7 先輩たちに無視され続けた日報
「お前がいつ気づくかなって、みんな黙ってたんだよ」
日報の書き方が間違っていると、OJTから指摘された。
そんなこと、誰も言ってくれなかったと言い返したら、そう返された。
嘘だろ、と思った。
新人に意地悪して、なんの得があるのか?
その日は特に酷かった。
今までだんまりだったくせに、急に仕事のできない先輩とOJTの先輩が、「今まで言わなかったけど、お前の日報はおかしい、書き方がなってない」と言い出したのだ。
腹の底から怒りが沸いた。
気づいたらすぐ修正させるべきでは?
なんで今まで黙っていた?
大声が出そうになるのを、拳を握って我慢した。
「まあ、落ち着けって」
OJTのママさん社員は言う。
わたしは必死に深呼吸して、呼吸を整え、声を絞り出した。
「すみません、生理前なので……」
生理前は感情の起伏が激しくなり、自分でも手をつけられなくなるのだ。コントロール不可のジェットコースター状態。
生理前、生理中の体調不良については、配属された時に、ママさん先輩には相談してある。「大丈夫だよ」と言ってくれた。

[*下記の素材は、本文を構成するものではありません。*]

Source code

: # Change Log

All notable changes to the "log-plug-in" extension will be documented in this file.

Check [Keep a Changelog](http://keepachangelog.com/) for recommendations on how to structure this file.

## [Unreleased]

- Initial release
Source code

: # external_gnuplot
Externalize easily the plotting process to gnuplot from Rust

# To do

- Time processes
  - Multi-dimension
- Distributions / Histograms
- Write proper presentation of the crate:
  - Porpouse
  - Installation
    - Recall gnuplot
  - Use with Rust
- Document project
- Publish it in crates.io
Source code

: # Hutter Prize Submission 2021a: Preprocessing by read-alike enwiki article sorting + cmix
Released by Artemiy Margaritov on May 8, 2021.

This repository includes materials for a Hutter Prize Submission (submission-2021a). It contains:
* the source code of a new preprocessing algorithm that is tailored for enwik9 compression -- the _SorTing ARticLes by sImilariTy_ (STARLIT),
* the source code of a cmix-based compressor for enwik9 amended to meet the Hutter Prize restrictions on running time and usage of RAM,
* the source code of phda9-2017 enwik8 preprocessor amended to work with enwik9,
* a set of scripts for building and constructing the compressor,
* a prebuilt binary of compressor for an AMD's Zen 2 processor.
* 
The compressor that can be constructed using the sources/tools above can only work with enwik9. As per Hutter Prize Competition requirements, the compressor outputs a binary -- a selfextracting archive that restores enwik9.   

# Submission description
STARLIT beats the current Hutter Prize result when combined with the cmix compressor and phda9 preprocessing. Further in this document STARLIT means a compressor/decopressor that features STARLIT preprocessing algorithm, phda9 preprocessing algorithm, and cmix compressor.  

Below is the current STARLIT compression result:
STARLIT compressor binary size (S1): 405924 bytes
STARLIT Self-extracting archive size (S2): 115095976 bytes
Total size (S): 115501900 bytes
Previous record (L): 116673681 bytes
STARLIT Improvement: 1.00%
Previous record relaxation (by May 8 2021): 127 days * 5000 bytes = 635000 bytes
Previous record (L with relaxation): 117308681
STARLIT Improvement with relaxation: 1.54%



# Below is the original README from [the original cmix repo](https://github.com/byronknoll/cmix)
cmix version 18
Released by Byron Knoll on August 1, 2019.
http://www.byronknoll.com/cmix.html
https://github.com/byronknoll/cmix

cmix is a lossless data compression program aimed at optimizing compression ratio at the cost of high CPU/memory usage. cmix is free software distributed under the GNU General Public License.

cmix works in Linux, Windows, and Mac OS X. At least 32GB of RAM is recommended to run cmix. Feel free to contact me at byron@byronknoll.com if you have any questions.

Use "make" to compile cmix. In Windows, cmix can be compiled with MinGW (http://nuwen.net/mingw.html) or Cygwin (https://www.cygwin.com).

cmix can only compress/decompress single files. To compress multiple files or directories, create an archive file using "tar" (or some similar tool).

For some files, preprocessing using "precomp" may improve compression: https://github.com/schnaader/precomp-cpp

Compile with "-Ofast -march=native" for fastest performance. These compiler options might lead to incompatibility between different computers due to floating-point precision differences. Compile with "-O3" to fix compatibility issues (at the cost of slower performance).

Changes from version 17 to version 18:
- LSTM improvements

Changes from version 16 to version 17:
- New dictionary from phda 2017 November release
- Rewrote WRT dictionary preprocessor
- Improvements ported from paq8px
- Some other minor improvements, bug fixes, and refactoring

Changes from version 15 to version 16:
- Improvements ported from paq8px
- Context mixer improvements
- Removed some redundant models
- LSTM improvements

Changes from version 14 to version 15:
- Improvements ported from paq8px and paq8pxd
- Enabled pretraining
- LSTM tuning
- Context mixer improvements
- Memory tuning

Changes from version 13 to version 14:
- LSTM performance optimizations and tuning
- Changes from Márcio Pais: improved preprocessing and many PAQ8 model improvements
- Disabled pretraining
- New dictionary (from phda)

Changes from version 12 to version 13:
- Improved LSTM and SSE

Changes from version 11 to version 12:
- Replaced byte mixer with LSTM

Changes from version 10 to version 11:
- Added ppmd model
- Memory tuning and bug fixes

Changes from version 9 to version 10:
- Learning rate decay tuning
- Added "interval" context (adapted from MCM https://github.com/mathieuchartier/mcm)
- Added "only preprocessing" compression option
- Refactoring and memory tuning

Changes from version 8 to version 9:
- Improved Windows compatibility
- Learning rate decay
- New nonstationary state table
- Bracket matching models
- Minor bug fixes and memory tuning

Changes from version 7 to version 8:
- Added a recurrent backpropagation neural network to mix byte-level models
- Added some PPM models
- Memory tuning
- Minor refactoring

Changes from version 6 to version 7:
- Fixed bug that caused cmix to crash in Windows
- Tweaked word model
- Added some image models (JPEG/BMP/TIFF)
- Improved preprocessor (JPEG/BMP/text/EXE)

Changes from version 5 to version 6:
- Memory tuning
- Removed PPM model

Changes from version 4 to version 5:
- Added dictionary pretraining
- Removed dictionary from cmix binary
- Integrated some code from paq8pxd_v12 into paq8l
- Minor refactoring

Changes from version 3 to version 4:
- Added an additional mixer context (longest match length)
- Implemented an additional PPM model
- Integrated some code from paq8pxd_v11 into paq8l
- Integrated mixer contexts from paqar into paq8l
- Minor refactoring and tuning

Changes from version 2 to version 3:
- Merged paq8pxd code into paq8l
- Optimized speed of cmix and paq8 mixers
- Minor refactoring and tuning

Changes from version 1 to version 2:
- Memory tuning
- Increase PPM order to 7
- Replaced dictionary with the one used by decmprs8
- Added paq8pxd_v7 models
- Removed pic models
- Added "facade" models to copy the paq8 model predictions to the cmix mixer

しかし、彼女は怒りを押さえつけるわたしにこう言った。
「そういうの、いいから」
ソウイウノ、イイカラ?
何言ってんだ……?
こっちは、死活問題なんだぞ……?
そのあとは、もう覚えていない。
適当に話を済ませて、トイレに駆け込み、声を殺して泣いた。
会社で泣いたのは、初めてだった。